(INPUT FOR THIS TASK begins)
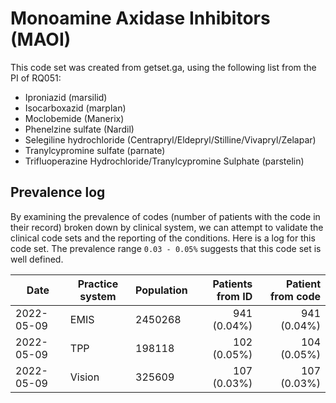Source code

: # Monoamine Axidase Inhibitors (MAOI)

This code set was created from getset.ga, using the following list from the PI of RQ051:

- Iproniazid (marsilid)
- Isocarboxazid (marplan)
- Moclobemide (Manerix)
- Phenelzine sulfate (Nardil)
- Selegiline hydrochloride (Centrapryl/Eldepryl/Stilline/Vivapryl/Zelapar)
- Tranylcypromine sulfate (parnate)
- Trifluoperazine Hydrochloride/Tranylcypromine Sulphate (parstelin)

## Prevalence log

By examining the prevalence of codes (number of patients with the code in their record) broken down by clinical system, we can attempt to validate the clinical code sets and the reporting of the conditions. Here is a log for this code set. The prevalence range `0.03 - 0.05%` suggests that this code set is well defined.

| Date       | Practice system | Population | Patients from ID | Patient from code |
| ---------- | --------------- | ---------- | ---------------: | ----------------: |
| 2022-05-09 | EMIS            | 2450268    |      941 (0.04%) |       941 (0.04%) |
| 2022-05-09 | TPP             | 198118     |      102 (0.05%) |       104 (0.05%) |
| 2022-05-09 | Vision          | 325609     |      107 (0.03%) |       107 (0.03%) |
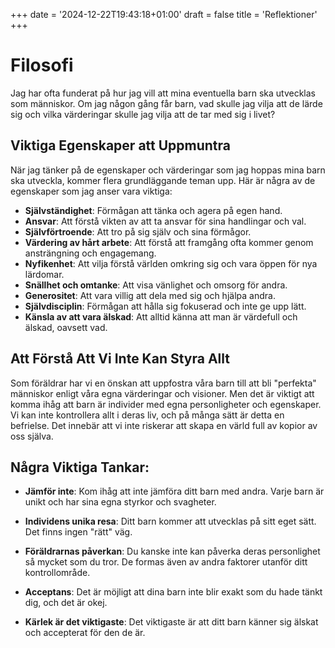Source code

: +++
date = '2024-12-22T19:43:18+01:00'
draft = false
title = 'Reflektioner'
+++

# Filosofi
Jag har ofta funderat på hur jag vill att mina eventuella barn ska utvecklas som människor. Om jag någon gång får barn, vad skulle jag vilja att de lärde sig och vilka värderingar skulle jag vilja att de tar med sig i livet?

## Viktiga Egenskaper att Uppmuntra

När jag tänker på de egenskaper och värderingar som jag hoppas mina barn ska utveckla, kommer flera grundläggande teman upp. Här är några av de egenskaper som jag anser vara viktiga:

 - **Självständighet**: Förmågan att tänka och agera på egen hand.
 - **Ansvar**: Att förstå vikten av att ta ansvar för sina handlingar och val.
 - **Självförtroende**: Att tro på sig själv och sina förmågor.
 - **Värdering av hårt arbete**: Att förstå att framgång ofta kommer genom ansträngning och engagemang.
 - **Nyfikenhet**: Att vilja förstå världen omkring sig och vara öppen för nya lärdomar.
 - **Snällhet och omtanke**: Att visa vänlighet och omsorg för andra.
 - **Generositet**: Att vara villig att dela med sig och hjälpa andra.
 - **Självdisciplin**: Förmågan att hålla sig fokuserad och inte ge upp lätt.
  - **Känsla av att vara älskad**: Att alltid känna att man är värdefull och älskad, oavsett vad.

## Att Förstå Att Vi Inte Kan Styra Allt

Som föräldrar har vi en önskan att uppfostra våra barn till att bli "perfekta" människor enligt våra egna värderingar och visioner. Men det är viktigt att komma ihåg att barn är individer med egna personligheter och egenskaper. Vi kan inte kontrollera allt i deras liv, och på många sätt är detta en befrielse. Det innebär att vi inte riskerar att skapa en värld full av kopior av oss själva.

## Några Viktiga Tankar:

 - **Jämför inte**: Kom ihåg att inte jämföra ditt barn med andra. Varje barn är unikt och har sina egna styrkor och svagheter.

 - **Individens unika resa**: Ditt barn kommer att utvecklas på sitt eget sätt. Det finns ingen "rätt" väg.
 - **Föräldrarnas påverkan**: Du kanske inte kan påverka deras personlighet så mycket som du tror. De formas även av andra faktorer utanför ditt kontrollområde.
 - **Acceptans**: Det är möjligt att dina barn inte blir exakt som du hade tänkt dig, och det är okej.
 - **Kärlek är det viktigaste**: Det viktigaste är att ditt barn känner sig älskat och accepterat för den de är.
(INPUT FOR THIS TASK ends)
(INPUT FOR THIS TASK begins)
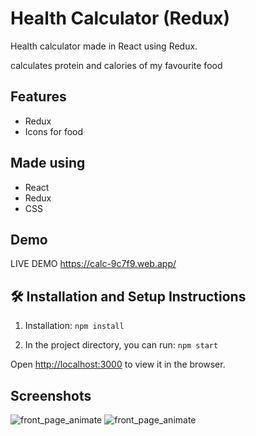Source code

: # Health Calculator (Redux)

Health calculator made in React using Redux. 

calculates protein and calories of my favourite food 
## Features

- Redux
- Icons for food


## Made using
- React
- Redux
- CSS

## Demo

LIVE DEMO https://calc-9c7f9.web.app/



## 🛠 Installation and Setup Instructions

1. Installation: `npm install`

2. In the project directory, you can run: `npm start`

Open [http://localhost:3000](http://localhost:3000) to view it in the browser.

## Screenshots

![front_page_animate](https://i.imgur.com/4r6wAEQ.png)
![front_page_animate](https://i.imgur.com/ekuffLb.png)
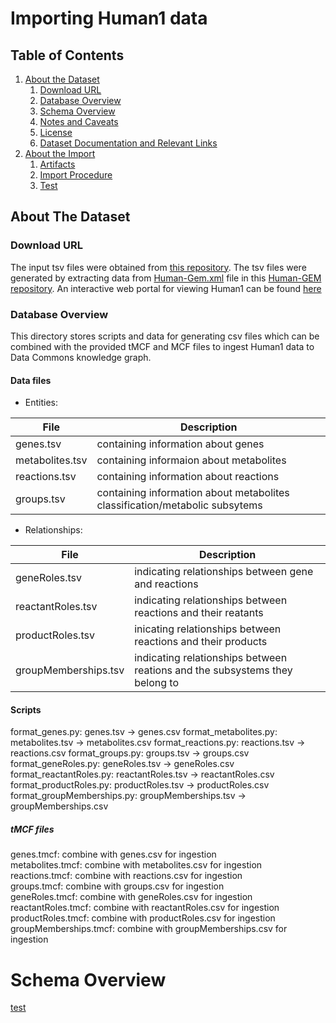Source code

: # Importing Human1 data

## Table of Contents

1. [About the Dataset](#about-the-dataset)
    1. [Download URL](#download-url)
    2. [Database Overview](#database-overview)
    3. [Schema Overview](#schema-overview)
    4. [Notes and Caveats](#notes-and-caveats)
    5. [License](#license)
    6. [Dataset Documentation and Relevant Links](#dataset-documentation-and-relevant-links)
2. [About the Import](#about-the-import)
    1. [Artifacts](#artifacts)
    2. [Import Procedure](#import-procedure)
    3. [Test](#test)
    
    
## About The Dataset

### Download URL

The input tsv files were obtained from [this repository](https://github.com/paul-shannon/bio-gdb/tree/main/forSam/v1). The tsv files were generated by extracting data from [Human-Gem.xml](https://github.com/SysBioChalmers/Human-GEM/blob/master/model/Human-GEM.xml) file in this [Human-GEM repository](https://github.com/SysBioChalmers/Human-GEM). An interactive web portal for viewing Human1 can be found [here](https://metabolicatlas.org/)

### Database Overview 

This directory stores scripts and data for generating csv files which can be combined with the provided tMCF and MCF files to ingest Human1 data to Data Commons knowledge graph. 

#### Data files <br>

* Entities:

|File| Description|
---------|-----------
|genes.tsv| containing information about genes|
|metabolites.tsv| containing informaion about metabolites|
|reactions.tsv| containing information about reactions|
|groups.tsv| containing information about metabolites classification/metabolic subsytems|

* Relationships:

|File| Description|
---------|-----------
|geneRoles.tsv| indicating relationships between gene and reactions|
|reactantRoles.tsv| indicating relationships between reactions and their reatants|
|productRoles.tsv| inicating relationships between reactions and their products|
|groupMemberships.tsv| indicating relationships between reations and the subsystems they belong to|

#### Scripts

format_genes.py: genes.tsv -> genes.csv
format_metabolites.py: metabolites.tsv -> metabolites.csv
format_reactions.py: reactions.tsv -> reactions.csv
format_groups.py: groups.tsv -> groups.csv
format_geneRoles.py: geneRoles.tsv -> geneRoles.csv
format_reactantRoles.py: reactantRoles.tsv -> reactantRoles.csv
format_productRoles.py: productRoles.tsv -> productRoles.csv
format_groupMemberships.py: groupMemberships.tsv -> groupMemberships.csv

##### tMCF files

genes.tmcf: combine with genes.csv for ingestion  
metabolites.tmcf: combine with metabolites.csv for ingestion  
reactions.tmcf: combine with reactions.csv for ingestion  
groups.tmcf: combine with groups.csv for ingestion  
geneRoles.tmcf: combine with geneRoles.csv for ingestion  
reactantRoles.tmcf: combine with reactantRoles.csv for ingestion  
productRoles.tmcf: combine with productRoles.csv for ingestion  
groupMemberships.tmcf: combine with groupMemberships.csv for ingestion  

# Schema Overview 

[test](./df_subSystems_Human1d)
(INPUT FOR THIS TASK ends)
» **WHAT YOU NEED TO DO**
Each line above with the word "Redux" needs to be copied.

» **TASK OUTPUT**
: # Health Calculator (Redux)
Health calculator made in React using Redux. 
- Redux
- Redux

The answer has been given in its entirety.